Volker Armin Hemmann <volkerarmin <at> googlemail.com> writes:

> are you going to blow the air in or out?

Out the rear. So the 2 fans sandwich the
radiator and aim outward?

Also, the cpu/cooler backing supplied by Gigabyte
fits well with the top bracket supplied by
the cooler kit, so I'm using that in lieu
of the cheap plastic back supplied with
the cooler (OK?)


> hint: have the pump always run at full power but use fancontrol 
> to control the 
> fans - a lot of these pumps become pretty loud when they slow down. 

> Also, set fancontrol to start the fan at something like 40°C with 65°C max - 
> and most of the time the fans won't even spin, reducing the noise even more. 
> 40, 60, 70°C won't hurt your CPU at all. 

The mobo has (4) fan terminals :(1) 3 wire (sysfan2)
(3) four wire sysfan1, CPUfan, pwrfan.
This is a dual bios system.

Do both fans that sandwich the radiator run
at the same setting? The kit came with a "Y" so both can connected to
the same 4 pin (Y) connector. The chassis fan has a 3 pin
connector, but the slots do fit in the (Y) harness
correctly. The (Y) is wired for all 4 pins. So 
will there be a separate BIOS setting (control) for the rear
fan, different than the fan to the inside of the
radiator?  If so, what settings do I set each fan to?

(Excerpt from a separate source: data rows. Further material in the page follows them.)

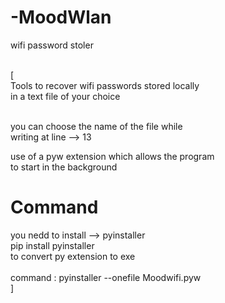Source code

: # -MoodWlan
wifi password stoler

<br />
[<br />
Tools to recover wifi passwords stored locally <br />
in a text file of your choice <br />
<br />

you can choose the name of the file while <br />
writing at line --> 13 <br />

use of a pyw extension which allows the program <br /> 
to start in the background 

# Command

you nedd to install --> pyinstaller
<br />
    pip install pyinstaller 
<br />
to convert py extension to exe <br />
<br />
command : pyinstaller --onefile Moodwifi.pyw
<br />
]
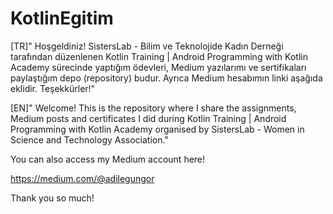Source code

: # KotlinEgitim


[TR]" Hoşgeldiniz! SistersLab - Bilim ve Teknolojide Kadın Derneği tarafından düzenlenen 
Kotlin Training | Android Programming with Kotlin Academy sürecinde yaptığım ödevleri, Medium yazılarımı ve sertifikaları paylaştığım depo (repository) budur. Ayrıca Medium hesabımın linki aşağıda  eklidir. Teşekkürler!"


[EN]" Welcome! This is the repository where I share the assignments, Medium posts and certificates I did during Kotlin Training | Android Programming with Kotlin Academy 
organised by SistersLab - Women in Science and Technology Association."

You can also access my Medium account here!

https://medium.com/@adilegungor

Thank you so much!
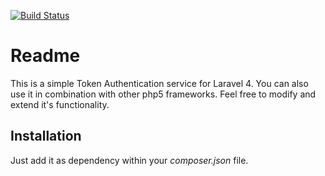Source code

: [![Build Status](https://travis-ci.org/inkrement/l4-tokenauth.png)](https://travis-ci.org/inkrement/l4-tokenauth)

# Readme

This is a simple Token Authentication service for Laravel 4. You can also use it in combination with other php5 frameworks. Feel free to modify and extend it's functionality.

## Installation

Just add it as dependency within your *composer.json* file.
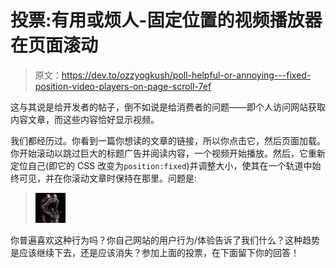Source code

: # 投票:有用或烦人-固定位置的视频播放器在页面滚动

> 原文：<https://dev.to/ozzyogkush/poll-helpful-or-annoying---fixed-position-video-players-on-page-scroll-7ef>

这与其说是给开发者的帖子，倒不如说是给消费者的问题——即个人访问网站获取内容文章，而这些内容恰好显示视频。

我们都经历过。你看到一篇你想读的文章的链接，所以你点击它，然后页面加载。你开始滚动以跳过巨大的标题广告并阅读内容，一个视频开始播放。然后，它重新定位自己(即它的 CSS 改变为`position:fixed`)并调整大小，使其在一个轨道中始终可见，并在你滚动文章时保持在那里。问题是:

> ![](img/4573e1d5aca5bcfa213c44e669d926a3.png)

你普遍喜欢这种行为吗？你自己网站的用户行为/体验告诉了我们什么？这种趋势是应该继续下去，还是应该消失？参加上面的投票，在下面留下你的回答！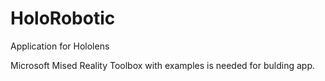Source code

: # HoloRobotic
Application for Hololens

Microsoft Mised Reality Toolbox with examples is needed for bulding app.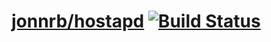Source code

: # [jonnrb/hostapd](https://hub.docker.com/r/jonnrb/hostapd) [![Build Status](https://drone.jonnrb.com/api/badges/jon/network_containers/status.svg?branch=master)](https://drone.jonnrb.com/jon/network_containers)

It seems I have plenty of fan power/control terminals,
but the mobo install book gives no guidance as to which, where....
The chassis has a large fan (sysfan1 ?) for the drives, as well as the rear
chassis fan(sysfan2 ?).


Once I get Gentoo installed, what's the best software to monitor
this cooler rig and set alarms? Auto shutoff if it overheats?
(I run the system when I'm not around quite a bit)...
I'd really like to know if one fan fails the other one is
still working so guidance is appreciated, or just some 
discussion on how all of this should work.
I'm presuming all of this is in the BIOS?